### TASK BRIEF
Find the line with "pushed to GitHub" in the entries below, then reproduce it and every line after it down to and including the line with "After [Nix'ant] had", exactly.

### RECORDS SHOWN

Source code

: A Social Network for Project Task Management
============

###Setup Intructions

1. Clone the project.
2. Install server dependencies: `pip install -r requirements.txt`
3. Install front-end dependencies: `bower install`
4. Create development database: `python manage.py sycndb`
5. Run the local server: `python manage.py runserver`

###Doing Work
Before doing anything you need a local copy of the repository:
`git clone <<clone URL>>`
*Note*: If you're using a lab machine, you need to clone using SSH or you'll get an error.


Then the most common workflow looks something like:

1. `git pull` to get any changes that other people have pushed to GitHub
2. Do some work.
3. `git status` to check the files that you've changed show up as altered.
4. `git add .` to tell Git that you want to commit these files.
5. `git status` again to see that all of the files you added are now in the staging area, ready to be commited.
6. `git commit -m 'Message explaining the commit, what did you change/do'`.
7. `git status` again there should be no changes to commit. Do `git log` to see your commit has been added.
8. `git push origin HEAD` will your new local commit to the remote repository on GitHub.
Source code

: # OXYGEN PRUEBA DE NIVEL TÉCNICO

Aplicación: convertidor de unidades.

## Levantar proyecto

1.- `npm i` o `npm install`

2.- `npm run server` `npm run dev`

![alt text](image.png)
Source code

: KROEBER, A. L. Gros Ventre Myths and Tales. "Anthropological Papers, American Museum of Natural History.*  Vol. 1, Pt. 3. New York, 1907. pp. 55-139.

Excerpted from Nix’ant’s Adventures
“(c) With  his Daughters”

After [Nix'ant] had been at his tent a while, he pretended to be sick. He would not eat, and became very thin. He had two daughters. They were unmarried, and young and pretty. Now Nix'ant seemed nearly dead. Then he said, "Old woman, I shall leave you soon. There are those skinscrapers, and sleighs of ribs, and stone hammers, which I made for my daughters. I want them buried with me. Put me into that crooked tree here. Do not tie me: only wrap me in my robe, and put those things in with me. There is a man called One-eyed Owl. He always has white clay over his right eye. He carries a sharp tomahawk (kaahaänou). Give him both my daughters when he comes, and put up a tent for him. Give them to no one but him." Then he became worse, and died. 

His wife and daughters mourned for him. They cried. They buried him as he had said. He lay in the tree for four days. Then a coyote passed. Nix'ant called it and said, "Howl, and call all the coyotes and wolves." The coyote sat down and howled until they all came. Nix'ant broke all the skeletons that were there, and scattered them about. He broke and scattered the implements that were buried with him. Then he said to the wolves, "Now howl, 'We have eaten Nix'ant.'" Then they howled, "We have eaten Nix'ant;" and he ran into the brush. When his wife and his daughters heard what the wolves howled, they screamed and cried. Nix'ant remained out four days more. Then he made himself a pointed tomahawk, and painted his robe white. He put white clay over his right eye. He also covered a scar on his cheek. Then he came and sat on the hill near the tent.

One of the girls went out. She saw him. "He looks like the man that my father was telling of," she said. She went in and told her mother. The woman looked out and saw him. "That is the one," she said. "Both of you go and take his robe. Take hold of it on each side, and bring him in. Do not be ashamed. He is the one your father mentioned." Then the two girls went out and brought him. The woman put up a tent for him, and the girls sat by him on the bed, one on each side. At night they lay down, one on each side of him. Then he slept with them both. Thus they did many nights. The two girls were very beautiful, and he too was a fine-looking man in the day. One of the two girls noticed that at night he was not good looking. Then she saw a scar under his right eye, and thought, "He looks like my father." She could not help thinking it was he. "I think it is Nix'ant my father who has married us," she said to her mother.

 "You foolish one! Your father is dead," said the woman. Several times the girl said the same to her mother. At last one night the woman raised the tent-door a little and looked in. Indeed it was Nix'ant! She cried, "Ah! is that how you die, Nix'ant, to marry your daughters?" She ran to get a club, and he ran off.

### RESPONSE TO THE EXERCISE
1. `git pull` to get any changes that other people have pushed to GitHub
2. Do some work.
3. `git status` to check the files that you've changed show up as altered.
4. `git add .` to tell Git that you want to commit these files.
5. `git status` again to see that all of the files you added are now in the staging area, ready to be commited.
6. `git commit -m 'Message explaining the commit, what did you change/do'`.
7. `git status` again there should be no changes to commit. Do `git log` to see your commit has been added.
8. `git push origin HEAD` will your new local commit to the remote repository on GitHub.
Source code

: # OXYGEN PRUEBA DE NIVEL TÉCNICO

Aplicación: convertidor de unidades.

## Levantar proyecto

1.- `npm i` o `npm install`

2.- `npm run server` `npm run dev`

![alt text](image.png)
Source code

: KROEBER, A. L. Gros Ventre Myths and Tales. "Anthropological Papers, American Museum of Natural History.*  Vol. 1, Pt. 3. New York, 1907. pp. 55-139.

Excerpted from Nix’ant’s Adventures
“(c) With  his Daughters”

After [Nix'ant] had been at his tent a while, he pretended to be sick. He would not eat, and became very thin. He had two daughters. They were unmarried, and young and pretty. Now Nix'ant seemed nearly dead. Then he said, "Old woman, I shall leave you soon. There are those skinscrapers, and sleighs of ribs, and stone hammers, which I made for my daughters. I want them buried with me. Put me into that crooked tree here. Do not tie me: only wrap me in my robe, and put those things in with me. There is a man called One-eyed Owl. He always has white clay over his right eye. He carries a sharp tomahawk (kaahaänou). Give him both my daughters when he comes, and put up a tent for him. Give them to no one but him." Then he became worse, and died. 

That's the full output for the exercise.